**What to do:** Read through the lines below for the string "کلاسیکی" and copy each one that has it.

**Materials provided:**
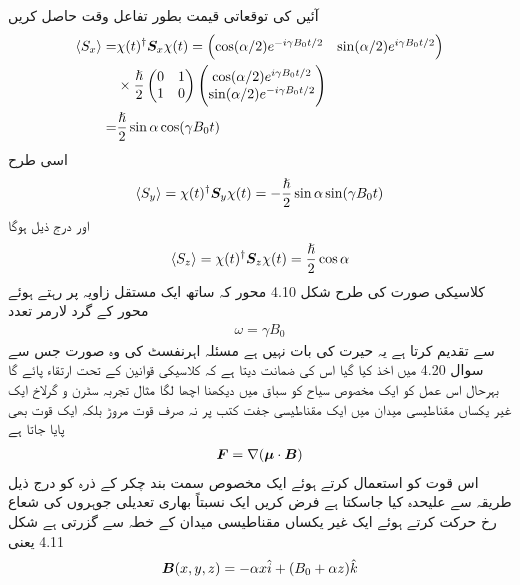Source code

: آئیں  کی توقعاتی قیمت بطور تفاعل وقت حاصل کریں 
\begin{align}
\langle S_x \rangle =& \chi (t)^{\dagger} {{\boldsymbol{S}}}_x \chi (t) = 
\begin{pmatrix}
\cos(\alpha/2) e^{- i \gamma B_0 t/2} & \sin(\alpha/2) e^{i \gamma B_0 t/2} 
\end{pmatrix} \nonumber\\
& \times \frac{\hslash}{2}
\begin{pmatrix}
0 & 1 \\
1 & 0
\end{pmatrix}
\begin{pmatrix}
\cos(\alpha /2) e^{i \gamma B_0 t/2} \\
\sin(\alpha/2) e^{- i \gamma B_0 t/2}
\end{pmatrix} \nonumber \\
=& \frac{\hslash}{2} \sin \alpha \cos (\gamma B_0 t) 
\end{align}
اسی طرح 
\begin{align}
\langle S_y \rangle = \chi (t)^{\dagger} {{\boldsymbol{S}}}_y \chi (t) = - \frac{\hslash}{2} \sin \alpha \sin(\gamma B_0 t)
\end{align}
اور درج ذیل ہوگا 
\begin{align}
\langle S_z \rangle = \chi (t)^{\dagger} {{\boldsymbol{S}}}_z \chi (t) = \frac{\hslash}{2} \cos \alpha
\end{align}
کلاسیکی صورت کی طرح شکل 4.10 محور  کہ ساتھ  ایک مستقل زاویہ  پر رہتے ہوئے محور کے گرد لارمر تعدد 
\begin{align}
\omega = \gamma B_0
\end{align}
سے تقدیم کرتا ہے یہ حیرت کی بات نہیں ہے مسئلہ اہرنفسٹ کی وہ صورت جس سے سوال 4.20 میں اخذ کیا گیا اس کی ضمانت دیتا ہے کہ کلاسیکی قوانین کے تحت  ارتقاء پائے گا بہرحال اس عمل کو ایک مخصوص سیاح کو سباق میں دیکھنا اچھا لگا مثال 
تجربہ سٹرن و گرلاخ ایک غیر یکساں مقناطیسی میدان میں ایک مقناطیسی جفت کتب پر نہ صرف قوت مروڑ بلکہ ایک قوت بھی پایا جاتا ہے 
\begin{align}
{\ensuremath{{\boldsymbol{F}}}} = \nabla ({{\boldsymbol{\mu}}} \cdot {\ensuremath{{\boldsymbol{B}}}})
\end{align}
اس قوت کو استعمال کرتے ہوئے ایک مخصوص سمت بند چکر کے ذرہ کو درج ذیل طریقہ سے علیحدہ کیا جاسکتا ہے فرض کریں ایک نسبتاً بھاری تعدیلی جوہروں کی شعاع  رخ حرکت کرتے ہوئے ایک غیر یکساں مقناطیسی میدان کے خطہ سے گزرتی ہے شکل 4.11 یعنی 
\begin{align}
{\ensuremath{{\boldsymbol{B}}}} (x, y, z) = - \alpha x \hat{i} + (B_0 + \alpha z) \hat{k}
\end{align}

**Solution:**
کلاسیکی صورت کی طرح شکل 4.10 محور  کہ ساتھ  ایک مستقل زاویہ  پر رہتے ہوئے محور کے گرد لارمر تعدد 
سے تقدیم کرتا ہے یہ حیرت کی بات نہیں ہے مسئلہ اہرنفسٹ کی وہ صورت جس سے سوال 4.20 میں اخذ کیا گیا اس کی ضمانت دیتا ہے کہ کلاسیکی قوانین کے تحت  ارتقاء پائے گا بہرحال اس عمل کو ایک مخصوص سیاح کو سباق میں دیکھنا اچھا لگا مثال 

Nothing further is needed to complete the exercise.